Suppose we belong to the universe.  A silly supposition, but let's suppose it anyway.  The universe did not make itself either.  Even supposing physics eventually proves -- and I hear that some are working on this -- that something can be spontaneously generated from nothing, such a discovery would neither prove anything about the origin of the universe, nor abrogate the laws of causality.

The reason is simple.  You cannot have a circular definition.  Physics is the description and study of the way in which the physical universe functions.  The way in which the universe came into being therefore cannot be discerned by looking at the function of universe itself.

For if the universe allows something to be created from nothing, then you need a universe in which to create something from nothing, which means you're starting from something, not nothing.  You have to have a universe in which to create a universe.  That brings us right back to the infinite recursion problem.  The chain must begin somewhere or else nothing ever actually exists.

Thus, the universe demands an uncaused cause, without which nothing could ever exist.  The laws of physics that govern the universe had to have been determined by someone or something.

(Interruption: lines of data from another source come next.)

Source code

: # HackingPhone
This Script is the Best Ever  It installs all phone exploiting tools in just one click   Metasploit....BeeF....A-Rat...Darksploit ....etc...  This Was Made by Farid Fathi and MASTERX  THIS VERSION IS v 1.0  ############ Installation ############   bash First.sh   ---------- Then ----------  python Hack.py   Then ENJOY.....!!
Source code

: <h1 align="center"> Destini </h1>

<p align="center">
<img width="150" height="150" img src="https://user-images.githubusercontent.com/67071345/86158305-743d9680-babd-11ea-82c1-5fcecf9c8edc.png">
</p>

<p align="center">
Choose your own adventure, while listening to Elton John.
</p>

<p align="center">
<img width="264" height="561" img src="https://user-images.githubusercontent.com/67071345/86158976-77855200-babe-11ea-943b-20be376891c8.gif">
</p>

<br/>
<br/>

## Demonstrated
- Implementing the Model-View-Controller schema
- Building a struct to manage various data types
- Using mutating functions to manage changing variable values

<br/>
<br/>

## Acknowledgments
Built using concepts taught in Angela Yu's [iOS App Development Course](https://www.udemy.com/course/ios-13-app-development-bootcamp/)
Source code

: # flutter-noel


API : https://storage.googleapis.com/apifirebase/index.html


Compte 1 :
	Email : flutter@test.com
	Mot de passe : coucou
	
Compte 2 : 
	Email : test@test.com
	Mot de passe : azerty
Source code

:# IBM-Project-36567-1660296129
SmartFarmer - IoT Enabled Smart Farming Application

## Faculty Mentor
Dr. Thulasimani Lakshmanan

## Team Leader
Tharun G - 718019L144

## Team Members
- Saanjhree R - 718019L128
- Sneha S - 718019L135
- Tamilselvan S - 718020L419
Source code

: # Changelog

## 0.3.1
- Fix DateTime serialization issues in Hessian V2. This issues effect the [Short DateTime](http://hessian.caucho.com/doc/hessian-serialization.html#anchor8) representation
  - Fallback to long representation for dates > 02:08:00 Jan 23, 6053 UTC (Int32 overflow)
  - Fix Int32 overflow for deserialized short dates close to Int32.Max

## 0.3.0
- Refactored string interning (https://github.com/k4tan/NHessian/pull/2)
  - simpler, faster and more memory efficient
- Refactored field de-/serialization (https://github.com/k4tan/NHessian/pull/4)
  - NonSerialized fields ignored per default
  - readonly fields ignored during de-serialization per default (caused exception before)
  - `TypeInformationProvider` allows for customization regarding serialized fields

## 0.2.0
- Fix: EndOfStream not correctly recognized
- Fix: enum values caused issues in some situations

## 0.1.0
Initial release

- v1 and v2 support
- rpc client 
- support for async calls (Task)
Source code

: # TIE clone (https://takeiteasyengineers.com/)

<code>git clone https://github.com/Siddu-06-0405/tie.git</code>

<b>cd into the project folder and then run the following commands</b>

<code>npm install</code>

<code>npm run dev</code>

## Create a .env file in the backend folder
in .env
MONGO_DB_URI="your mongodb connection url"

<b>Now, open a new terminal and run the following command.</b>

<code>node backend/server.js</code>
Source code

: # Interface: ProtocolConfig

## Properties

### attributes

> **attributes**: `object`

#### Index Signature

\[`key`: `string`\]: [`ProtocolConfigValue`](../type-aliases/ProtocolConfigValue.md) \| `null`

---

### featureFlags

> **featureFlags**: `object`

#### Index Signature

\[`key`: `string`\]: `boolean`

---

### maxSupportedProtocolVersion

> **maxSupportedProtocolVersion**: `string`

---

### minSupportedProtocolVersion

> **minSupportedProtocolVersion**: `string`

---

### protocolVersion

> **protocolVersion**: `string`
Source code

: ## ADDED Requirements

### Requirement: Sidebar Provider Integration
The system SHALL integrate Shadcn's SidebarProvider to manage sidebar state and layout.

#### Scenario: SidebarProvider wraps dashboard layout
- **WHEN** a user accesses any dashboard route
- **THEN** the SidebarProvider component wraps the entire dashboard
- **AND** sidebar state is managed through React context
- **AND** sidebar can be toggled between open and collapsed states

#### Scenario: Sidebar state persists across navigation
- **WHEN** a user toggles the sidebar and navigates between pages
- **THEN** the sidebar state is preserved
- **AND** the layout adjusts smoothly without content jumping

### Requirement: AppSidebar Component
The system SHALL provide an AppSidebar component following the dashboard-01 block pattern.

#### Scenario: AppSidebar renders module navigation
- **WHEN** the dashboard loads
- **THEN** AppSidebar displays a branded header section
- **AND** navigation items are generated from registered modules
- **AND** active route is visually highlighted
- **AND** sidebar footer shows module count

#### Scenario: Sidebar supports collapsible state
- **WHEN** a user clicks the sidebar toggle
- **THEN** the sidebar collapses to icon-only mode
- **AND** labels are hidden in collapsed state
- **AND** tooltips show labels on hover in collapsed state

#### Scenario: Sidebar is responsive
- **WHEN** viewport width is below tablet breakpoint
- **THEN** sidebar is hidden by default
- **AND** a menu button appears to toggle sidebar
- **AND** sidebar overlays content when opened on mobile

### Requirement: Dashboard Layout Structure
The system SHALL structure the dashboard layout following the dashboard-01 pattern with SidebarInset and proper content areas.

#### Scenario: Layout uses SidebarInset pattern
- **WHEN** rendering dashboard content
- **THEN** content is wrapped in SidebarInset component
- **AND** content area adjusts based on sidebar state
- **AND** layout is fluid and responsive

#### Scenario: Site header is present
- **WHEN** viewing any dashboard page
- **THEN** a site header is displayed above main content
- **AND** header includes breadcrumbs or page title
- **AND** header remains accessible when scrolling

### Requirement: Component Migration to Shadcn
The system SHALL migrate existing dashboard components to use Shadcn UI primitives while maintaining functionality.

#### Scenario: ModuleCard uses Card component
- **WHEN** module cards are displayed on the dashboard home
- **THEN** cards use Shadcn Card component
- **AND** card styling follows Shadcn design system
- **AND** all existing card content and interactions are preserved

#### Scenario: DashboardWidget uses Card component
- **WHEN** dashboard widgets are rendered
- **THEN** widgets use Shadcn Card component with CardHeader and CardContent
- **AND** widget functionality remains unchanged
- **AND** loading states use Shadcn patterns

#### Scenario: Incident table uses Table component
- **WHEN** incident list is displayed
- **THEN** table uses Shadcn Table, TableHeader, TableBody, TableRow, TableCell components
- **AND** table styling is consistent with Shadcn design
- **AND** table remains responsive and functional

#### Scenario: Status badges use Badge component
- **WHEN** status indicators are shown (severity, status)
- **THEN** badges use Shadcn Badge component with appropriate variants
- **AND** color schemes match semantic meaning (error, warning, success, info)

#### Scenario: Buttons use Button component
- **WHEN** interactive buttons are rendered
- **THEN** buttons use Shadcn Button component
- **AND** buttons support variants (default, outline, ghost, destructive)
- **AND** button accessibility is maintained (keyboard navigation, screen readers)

This is a long way of saying that there must eventually be someone who owns everything without Himself being owned.  He owns himself and everything else.  This, of course, is God.

[This is a very old proof for the existence of God.  I didn't come up with it.  I've just put it in my own words.]

The conclusion is that we belong to God.  We already knew this, of course, but this is yet another way of arriving at the same conclusion.

The second conclusion quickly follows.  I am supposed to be using my will and intellect to make choices that serve not myself, but that seek to accomplish the purpose for which I was created in the first place.